ECLI:NL:RVS:2024:87
Raad van State
- Hoger beroep
- Rechtspraak.nl
Hoger beroep tegen afwijzing aanvraag verblijfsvergunning asiel
Op 15 januari 2024 heeft de Afdeling bestuursrechtspraak van de Raad van State uitspraak gedaan in een hoger beroep van een vreemdeling tegen een eerdere uitspraak van de rechtbank Den Haag. De vreemdeling had een aanvraag ingediend voor een verblijfsvergunning asiel voor bepaalde tijd, welke door de staatssecretaris van Justitie en Veiligheid op 27 juni 2023 niet in behandeling was genomen. De rechtbank had op 30 november 2023 het beroep van de vreemdeling ongegrond verklaard. De vreemdeling, vertegenwoordigd door mr. M.J.A. Bakker, heeft hiertegen hoger beroep ingesteld.

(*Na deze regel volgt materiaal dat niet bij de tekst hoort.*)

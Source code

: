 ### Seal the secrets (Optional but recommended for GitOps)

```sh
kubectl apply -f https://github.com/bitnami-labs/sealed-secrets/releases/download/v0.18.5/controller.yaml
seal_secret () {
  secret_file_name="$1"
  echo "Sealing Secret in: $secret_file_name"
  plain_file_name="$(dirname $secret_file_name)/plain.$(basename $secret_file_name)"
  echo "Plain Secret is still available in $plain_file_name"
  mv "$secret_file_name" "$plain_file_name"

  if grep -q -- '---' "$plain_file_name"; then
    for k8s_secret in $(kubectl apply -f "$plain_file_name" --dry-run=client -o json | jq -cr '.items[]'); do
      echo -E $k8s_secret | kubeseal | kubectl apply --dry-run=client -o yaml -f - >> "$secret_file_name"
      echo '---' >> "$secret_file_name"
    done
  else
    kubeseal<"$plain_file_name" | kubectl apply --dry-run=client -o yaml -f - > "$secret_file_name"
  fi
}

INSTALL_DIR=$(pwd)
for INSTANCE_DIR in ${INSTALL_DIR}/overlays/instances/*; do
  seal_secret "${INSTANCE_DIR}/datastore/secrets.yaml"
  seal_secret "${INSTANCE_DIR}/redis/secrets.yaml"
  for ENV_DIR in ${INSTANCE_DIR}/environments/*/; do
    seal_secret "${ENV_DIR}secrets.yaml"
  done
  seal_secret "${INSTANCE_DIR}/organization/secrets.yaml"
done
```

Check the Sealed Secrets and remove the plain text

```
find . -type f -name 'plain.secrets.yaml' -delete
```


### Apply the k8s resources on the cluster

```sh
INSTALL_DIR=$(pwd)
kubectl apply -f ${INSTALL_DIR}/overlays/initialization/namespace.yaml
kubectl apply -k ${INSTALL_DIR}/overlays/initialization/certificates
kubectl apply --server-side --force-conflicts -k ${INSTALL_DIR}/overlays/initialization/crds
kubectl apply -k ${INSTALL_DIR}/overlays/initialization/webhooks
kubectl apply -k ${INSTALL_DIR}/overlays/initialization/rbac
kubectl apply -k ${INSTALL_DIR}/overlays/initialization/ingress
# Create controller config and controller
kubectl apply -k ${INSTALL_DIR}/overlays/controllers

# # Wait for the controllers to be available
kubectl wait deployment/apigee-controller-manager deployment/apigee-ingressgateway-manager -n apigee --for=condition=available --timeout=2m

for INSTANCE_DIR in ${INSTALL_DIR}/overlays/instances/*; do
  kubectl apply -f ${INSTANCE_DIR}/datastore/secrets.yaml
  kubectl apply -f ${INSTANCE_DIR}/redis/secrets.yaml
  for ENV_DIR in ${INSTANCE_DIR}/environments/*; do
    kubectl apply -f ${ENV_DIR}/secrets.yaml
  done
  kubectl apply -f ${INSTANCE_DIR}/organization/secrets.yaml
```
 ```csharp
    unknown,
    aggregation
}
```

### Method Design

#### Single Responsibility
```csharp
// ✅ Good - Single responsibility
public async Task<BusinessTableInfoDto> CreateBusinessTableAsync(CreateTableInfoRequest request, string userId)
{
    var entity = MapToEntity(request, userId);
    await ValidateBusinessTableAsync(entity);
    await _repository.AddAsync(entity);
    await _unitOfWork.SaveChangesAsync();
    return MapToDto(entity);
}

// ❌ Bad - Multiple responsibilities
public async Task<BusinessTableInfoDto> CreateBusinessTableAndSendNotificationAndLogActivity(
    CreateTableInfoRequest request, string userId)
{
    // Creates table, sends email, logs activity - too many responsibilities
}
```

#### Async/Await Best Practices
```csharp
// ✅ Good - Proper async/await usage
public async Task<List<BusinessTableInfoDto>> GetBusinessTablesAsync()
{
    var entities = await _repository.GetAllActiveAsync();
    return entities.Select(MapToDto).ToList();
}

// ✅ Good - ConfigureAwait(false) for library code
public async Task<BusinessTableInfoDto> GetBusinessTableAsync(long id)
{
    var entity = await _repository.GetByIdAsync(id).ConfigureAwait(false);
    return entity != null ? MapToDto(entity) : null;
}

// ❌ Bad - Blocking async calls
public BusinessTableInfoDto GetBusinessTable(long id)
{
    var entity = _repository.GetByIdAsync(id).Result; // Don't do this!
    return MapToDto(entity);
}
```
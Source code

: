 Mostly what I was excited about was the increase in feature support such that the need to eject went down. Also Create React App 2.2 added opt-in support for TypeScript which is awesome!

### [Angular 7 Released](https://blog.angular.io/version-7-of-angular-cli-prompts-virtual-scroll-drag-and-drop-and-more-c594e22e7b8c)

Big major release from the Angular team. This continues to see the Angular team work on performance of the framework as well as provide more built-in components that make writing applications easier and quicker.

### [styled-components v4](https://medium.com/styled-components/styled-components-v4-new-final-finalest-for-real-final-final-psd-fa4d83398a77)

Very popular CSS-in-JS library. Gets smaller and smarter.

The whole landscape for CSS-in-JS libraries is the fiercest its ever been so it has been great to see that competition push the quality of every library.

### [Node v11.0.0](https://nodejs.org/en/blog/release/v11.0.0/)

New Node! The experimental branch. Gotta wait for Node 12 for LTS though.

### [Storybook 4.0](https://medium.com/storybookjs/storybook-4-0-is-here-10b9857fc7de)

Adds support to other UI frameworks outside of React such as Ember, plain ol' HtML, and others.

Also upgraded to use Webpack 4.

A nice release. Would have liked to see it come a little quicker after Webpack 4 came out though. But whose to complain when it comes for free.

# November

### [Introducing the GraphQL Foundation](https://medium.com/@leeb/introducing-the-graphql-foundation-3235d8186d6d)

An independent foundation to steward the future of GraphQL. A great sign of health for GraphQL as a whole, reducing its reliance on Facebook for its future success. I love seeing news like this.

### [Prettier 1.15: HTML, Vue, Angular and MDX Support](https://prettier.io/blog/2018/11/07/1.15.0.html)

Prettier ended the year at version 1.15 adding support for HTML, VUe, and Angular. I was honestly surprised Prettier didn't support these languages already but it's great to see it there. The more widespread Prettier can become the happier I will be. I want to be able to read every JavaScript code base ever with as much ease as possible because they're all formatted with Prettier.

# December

De Raad van State oordeelde dat het hoger beroep niet leidt tot vernietiging van de uitspraak van de rechtbank. De reden hiervoor is dat het hogerberoepschrift geen vragen bevat die in het belang van de rechtseenheid, de rechtsontwikkeling of de rechtsbescherming in algemene zin beantwoord moeten worden. Bovendien werd opgemerkt dat de rechtsvraag die in het hoger beroep aan de orde was, eerder door de Afdeling was beantwoord in eerdere uitspraken. Het hoger beroep werd ongegrond verklaard en de uitspraak van de rechtbank werd bevestigd. De staatssecretaris werd niet verplicht om proceskosten te vergoeden.
De uitspraak is gedaan door mr. C.M. Wissels, lid van de enkelvoudige kamer, in tegenwoordigheid van mr. M.W. Schippers, griffier. De beslissing werd openbaar uitgesproken op 15 januari 2024.